Lesson 3.3: Partial Indexes
The Concept
Index only the rows you actually query:
-- Problem: Table has 10M rows, but only 100k are 'active'
SELECT * FROM users WHERE status = 'active' AND city = 'NYC';
-- Regular index: 10M entries
CREATE INDEX users_city_idx ON users(city);
-- Partial index: 100k entries (100x smaller!)
CREATE INDEX users_active_city_idx ON users(city)
WHERE status = 'active';
Real-World Examples
1. Recent data queries:
-- AI logs table: 1B rows, but queries only last 7 days
CREATE INDEX model_logs_recent_idx ON model_logs(created_at, model_version)
WHERE created_at > NOW() - INTERVAL '7 days';
-- Index stays small (auto-expires old data)
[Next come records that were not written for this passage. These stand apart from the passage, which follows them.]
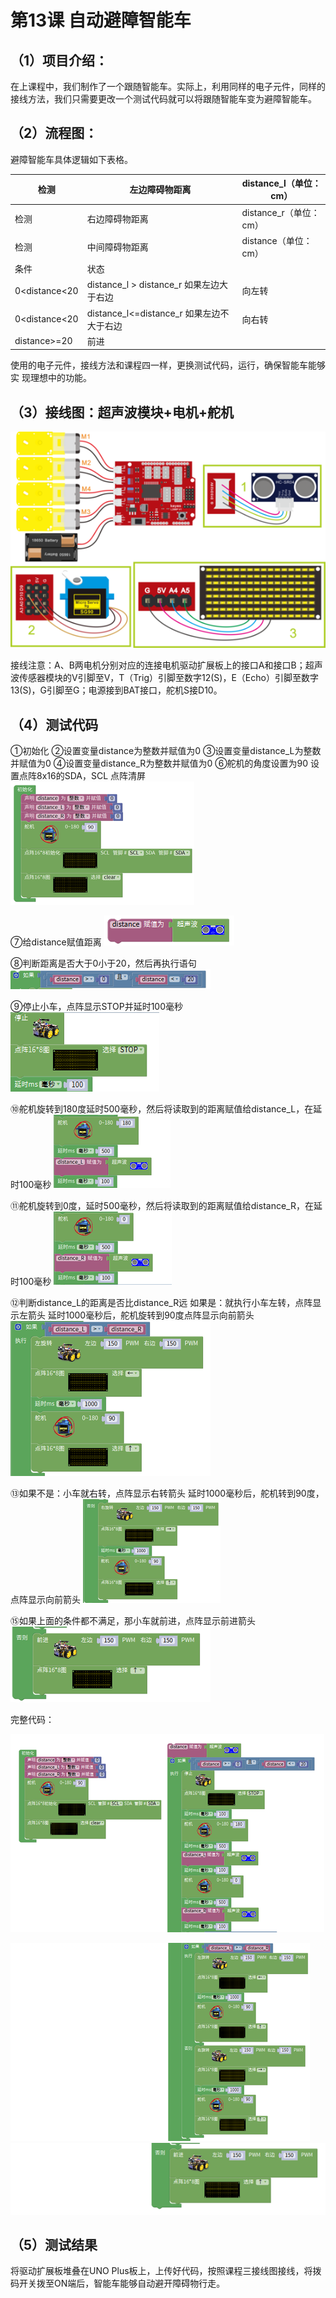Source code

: 


# 第13课 自动避障智能车

## （1）项目介绍：

在上课程中，我们制作了一个跟随智能车。实际上，利用同样的电子元件，同样的接线方法，我们只需要更改一个测试代码就可以将跟随智能车变为避障智能车。

## （2）流程图：

避障智能车具体逻辑如下表格。










|检测|左边障碍物距离|distance_l（单位：cm）|
|-|-|-|
|检测|右边障碍物距离|distance_r（单位：cm）|
|检测|中间障碍物距离|distance（单位：cm）|
|条件|状态||
|0<distance<20|distance_l > distance_r 如果左边大于右边|向左转|
|0<distance<20|distance_l<=distance_r 如果左边不大于右边|向右转|
|distance>=20|前进|



使用的电子元件，接线方法和课程四一样，更换测试代码，运行，确保智能车能够实
现理想中的功能。

## （3）接线图：超声波模块+电机+舵机

![](../../media/215a5be930f33fe82c80ecbfde28459e.png)

接线注意：A、B两电机分别对应的连接电机驱动扩展板上的接口A和接口B；超声波传感器模块的V引脚至V，T（Trig）引脚至数字12(S)，E（Echo）引脚至数字13(S)，G引脚至G；电源接到BAT接口，舵机S接D10。

## （4）测试代码






①初始化
②设置变量distance为整数并赋值为0
③设置变量distance_L为整数并赋值为0 ④设置变量distance_R为整数并赋值为0 ⑥舵机的角度设置为90 设置点阵8x16的SDA，SCL 点阵清屏
![](../../media/2a5808dcdd040c441b7b4965bf528be6.png)

⑦给distance赋值距离
![](../../media/f703feab89af1f548e80d99877ccd55a.png)

⑧判断距离是否大于0小于20，然后再执行语句
![](../../media/c3f3e5ad09845d9468b0316e25b64ab0.png)

⑨停止小车，点阵显示STOP并延时100毫秒
![](../../media/c463cbcc77d8b1c861fd688d9efd856b.png)

⑩舵机旋转到180度延时500毫秒，然后将读取到的距离赋值给distance_L，在延时100毫秒
![](../../media/e1b81c88b7d93c54fdf83b44cb7ed8fe.png)

⑪舵机旋转到0度，延时500毫秒，然后将读取到的距离赋值给distance_R，在延时100毫秒
![](../../media/17d26090a9986f7e17ea3610f1d66585.png)

⑫判断distance_L的距离是否比distance_R远 如果是：就执行小车左转，点阵显示左箭头 延时1000毫秒后，舵机旋转到90度点阵显示向前箭头
![](../../media/0f98021dbf0a42048548a1a8f7a6a90f.png)

⑬如果不是：小车就右转，点阵显示右转箭头 延时1000毫秒后，舵机转到90度，点阵显示向前箭头
![](../../media/2014aa675afd65f2aeff7cc291ec34d9.png)

⑮如果上面的条件都不满足，那小车就前进，点阵显示前进箭头
![](../../media/f93208234a97985730cbc79a87d07093.png)



完整代码：

![](../../media/1e6a6d8d73d280c32bf588c808e26028.png)

![](../../media/e26dfbc772b0ded38f0deb5bf8edcacc.png)![](../../media/ebbf4aa16aa7985646b1f628f02892ff.png)

## （5）测试结果

将驱动扩展板堆叠在UNO Plus板上，上传好代码，按照课程三接线图接线，将拨码开关拨至ON端后，智能车能够自动避开障碍物行走。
-- Much faster than indexing all 1B rows
2. Soft deletes:
-- Only index non-deleted rows
CREATE INDEX documents_active_idx ON documents(user_id, category)
WHERE deleted_at IS NULL;
-- Queries on active documents use small index
SELECT * FROM documents
WHERE user_id = 123 AND deleted_at IS NULL;
3. Status-based queries:
-- E-commerce: Only index pending/processing orders
CREATE INDEX orders_active_idx ON orders(user_id, created_at)
WHERE status IN ('pending', 'processing');
-- Completed orders (99% of data) not indexed
-- Index stays small and fast
Partial Index Strategy for AI Workloads
Feature stores:
-- Index only recent features (last 30 days)
CREATE INDEX features_recent_idx ON user_features(user_id)
INCLUDE (feature_vector)
WHERE computed_at > NOW() - INTERVAL '30 days';
Model predictions:
-- Index only successful predictions
CREATE INDEX predictions_success_idx ON ml_predictions(user_id, model_version)
INCLUDE (prediction)
WHERE status = 'success' AND confidence > 0.7;
Key Takeaways
- Partial indexes only index rows matching a WHERE condition
- Can be 100x smaller than full indexes for selective queries
- Perfect for time-based queries (recent data only)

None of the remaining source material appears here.